- _DATA TO USE_
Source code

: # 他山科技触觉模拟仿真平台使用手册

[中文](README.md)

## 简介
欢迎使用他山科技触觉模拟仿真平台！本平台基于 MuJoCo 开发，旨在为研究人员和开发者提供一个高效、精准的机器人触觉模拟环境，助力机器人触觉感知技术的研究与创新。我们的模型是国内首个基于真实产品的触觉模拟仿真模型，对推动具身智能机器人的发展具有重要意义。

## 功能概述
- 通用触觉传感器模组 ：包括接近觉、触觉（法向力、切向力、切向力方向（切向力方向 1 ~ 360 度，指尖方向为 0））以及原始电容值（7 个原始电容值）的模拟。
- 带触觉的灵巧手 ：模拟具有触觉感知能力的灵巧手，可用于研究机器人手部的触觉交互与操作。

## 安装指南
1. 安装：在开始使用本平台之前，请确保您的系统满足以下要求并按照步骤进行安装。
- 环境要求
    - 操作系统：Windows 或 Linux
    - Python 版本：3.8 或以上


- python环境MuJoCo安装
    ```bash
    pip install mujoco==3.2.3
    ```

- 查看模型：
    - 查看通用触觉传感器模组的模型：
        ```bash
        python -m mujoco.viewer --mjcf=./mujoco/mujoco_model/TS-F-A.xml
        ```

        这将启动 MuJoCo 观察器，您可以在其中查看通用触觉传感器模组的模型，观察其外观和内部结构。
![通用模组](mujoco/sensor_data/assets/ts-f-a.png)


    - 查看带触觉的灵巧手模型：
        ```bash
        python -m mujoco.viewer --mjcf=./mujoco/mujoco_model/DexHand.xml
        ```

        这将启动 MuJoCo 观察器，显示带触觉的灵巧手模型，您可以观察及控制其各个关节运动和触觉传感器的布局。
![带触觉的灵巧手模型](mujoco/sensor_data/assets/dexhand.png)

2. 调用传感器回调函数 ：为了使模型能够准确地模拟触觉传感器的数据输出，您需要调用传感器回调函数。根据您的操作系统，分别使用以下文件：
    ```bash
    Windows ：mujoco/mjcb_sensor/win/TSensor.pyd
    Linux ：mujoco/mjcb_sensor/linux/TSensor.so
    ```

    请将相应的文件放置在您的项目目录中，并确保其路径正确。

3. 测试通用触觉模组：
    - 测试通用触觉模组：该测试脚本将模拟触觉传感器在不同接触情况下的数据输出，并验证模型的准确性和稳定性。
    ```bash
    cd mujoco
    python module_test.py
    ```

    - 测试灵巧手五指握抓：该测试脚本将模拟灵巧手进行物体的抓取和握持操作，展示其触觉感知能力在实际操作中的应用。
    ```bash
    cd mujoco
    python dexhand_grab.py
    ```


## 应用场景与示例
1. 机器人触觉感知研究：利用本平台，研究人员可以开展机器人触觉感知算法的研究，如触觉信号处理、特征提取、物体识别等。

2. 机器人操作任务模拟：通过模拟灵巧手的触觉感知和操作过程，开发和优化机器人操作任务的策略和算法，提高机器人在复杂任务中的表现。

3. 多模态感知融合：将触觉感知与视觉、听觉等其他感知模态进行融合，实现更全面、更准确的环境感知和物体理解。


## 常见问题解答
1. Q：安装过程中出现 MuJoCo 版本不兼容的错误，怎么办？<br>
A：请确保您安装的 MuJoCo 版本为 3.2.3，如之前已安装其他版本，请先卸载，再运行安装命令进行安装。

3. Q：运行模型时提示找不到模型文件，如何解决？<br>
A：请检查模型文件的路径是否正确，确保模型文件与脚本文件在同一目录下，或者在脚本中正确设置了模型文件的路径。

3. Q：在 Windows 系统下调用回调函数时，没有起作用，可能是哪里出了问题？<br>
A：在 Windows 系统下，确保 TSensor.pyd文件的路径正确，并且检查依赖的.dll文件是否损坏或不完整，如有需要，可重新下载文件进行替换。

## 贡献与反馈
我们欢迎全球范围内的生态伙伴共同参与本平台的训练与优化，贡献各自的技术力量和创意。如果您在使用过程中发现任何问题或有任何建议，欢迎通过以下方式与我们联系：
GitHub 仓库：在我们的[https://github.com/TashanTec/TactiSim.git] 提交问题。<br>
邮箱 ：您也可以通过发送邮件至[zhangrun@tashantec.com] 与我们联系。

- _WHAT TO WORK ON_
Take the records above and return, word for word, only the lines that fall from the line with "请将相应的文件放置在您的项目目录中，并确保其路径正确。" to the line with "2. 机器人操作任务模拟：通", both of them included.

- _WORKED SOLUTION_
    请将相应的文件放置在您的项目目录中，并确保其路径正确。

3. 测试通用触觉模组：
    - 测试通用触觉模组：该测试脚本将模拟触觉传感器在不同接触情况下的数据输出，并验证模型的准确性和稳定性。
    ```bash
    cd mujoco
    python module_test.py
    ```

    - 测试灵巧手五指握抓：该测试脚本将模拟灵巧手进行物体的抓取和握持操作，展示其触觉感知能力在实际操作中的应用。
    ```bash
    cd mujoco
    python dexhand_grab.py
    ```


## 应用场景与示例
1. 机器人触觉感知研究：利用本平台，研究人员可以开展机器人触觉感知算法的研究，如触觉信号处理、特征提取、物体识别等。

2. 机器人操作任务模拟：通过模拟灵巧手的触觉感知和操作过程，开发和优化机器人操作任务的策略和算法，提高机器人在复杂任务中的表现。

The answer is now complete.